Codrescu's analysis helped to explain our frequent bewilderment when confronted with so many popular and presumably convincing approaches to spiritual life that begin to seem dubious the moment they are examined in the context of that rarest but most authentic of attainments, that "pearl of great price," the literal human embodiment of perfect goodness, of that which is truly sacred. His revealing description of America as "an uninterrupted anthology of fads chasing each other faster and faster across shorter and shorter time spans" is recognizably the condition of much of the modern spiritual world, and there is certainly more than enough evidence to suggest that things in general are every bit as bad as Codrescu says they are.
In the course of our conversation, Codrescu readily admitted that growing up in the shadow of a communist dictatorship has left him with the indelible conviction that perfect goodness is neither attainable nor desirable, and that the very aspiration to realize it can only be motivated by a desire to impose on oneself and others a standard of morality and conduct that is suspiciously absolute and almost inevitably oppressive. But at the same time, he derives and transmits a palpable joy from peering with relentless clarity beneath the rampant superficiality of American culture, and his unusual willingness to face reality directly reflects an inspiring commitment both to the discovery of truth and to the preservation of mystery.
Interview
WIE: Road Scholar was our point of entry into your world, and one of the things that struck us as we watched it was that it had quite a strong spiritual emphasis. Was it your intention from the beginning to interview so many spiritual practitioners of one kind or another, or did it just happen that way as the project unfolded?

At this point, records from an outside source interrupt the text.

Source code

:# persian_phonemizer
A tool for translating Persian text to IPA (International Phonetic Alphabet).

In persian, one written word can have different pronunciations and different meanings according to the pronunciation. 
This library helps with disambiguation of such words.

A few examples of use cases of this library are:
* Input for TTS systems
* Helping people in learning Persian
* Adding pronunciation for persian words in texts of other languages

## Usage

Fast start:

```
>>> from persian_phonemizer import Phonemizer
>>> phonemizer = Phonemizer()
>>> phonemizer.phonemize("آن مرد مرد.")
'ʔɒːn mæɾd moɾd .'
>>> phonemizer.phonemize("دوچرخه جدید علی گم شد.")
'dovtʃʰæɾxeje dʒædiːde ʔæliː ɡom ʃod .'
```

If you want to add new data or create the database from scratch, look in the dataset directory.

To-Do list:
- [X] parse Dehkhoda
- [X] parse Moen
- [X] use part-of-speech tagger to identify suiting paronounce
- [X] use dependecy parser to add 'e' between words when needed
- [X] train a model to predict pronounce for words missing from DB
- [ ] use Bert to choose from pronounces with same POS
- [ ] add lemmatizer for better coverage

Andrei Codrescu: No, we certainly planned it that way. There were two things that interested me when I started elaborating the idea of the film. One was, what is the state of communal experiments after the fall of the big communal experiment in Eastern Europe and the Soviet Union? Some of the early American utopian communities were used by Marx and Engels to elaborate their theory of communism, and Eastern Europe and the Soviet Union took that as far as they did by transforming these utopias, in the process, into something that didn't resemble the original versions at all. But some of these communities are still here, and I wanted to know why. And the other thought I had was that I wanted to revisit some of my past. In the past—the late sixties to mid-seventies—I knew quite a few people who were interested in spiritual life and I was close enough to them to witness and occasionally to participate.
WIE: How do you see the state of spiritual life in America today?
AC: I feel that the sixties were the fountainhead of everything bad and good in America today, but as far as the proliferation of various kinds of techniques for attaining enlightenment, I think that that has been largely a function of the market. The great discovery of the early seventies was that the great new markets are interior—they're inward, they're spiritual—and that that was the direction that we were going to go in because we had pretty much exhausted physical space in America. And entrepreneurs of the spirit, if you like, took the cue from there.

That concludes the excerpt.